▶ [Task goal]
In the entries below, how many lines contain "documentclass"? Answer with the number and nothing else.

++++++++++++++++++++

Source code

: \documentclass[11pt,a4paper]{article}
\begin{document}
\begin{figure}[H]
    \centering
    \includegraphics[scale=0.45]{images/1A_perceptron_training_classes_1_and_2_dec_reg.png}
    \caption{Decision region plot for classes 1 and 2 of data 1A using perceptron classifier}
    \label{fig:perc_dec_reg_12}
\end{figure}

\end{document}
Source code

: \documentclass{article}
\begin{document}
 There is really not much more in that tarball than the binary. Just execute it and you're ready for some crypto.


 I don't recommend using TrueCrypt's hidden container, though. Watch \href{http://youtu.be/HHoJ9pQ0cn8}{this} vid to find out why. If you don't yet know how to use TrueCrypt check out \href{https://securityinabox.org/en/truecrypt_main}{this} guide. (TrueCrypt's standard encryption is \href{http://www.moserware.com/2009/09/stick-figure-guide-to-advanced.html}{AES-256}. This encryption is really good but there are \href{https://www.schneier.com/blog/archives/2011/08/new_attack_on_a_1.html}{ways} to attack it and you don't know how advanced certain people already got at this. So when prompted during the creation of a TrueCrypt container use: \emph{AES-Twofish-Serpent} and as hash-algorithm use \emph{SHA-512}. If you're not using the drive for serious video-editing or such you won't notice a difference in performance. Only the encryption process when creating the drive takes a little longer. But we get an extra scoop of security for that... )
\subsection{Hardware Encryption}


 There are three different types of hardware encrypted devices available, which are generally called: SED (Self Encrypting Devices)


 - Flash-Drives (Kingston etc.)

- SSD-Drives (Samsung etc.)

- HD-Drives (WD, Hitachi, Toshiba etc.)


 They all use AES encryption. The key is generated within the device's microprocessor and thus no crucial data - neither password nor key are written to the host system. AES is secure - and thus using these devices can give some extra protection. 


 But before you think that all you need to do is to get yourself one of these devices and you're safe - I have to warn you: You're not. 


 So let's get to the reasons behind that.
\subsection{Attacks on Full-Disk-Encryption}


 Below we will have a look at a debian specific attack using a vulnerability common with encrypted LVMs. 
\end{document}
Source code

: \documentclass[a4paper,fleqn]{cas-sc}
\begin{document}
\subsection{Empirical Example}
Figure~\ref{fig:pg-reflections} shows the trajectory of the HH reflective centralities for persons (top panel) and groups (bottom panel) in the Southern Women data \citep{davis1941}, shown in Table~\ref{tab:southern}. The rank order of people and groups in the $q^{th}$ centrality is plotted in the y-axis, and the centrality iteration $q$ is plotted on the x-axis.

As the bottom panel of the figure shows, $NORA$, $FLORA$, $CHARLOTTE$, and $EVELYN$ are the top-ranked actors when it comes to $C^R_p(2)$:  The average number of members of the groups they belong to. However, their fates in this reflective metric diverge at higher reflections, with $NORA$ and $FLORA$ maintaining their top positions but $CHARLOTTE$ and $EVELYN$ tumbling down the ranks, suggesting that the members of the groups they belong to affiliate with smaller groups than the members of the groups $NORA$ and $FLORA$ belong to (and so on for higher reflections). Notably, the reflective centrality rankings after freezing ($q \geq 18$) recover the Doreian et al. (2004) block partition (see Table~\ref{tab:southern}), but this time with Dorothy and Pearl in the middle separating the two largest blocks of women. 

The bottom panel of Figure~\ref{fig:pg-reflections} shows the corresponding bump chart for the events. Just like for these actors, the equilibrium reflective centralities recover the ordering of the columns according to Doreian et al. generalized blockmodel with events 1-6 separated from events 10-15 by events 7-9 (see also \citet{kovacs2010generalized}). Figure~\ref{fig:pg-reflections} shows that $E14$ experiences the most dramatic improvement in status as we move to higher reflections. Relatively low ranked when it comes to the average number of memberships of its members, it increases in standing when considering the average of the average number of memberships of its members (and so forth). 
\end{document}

++++++++++++++++++++

▶ [Response to the task]
3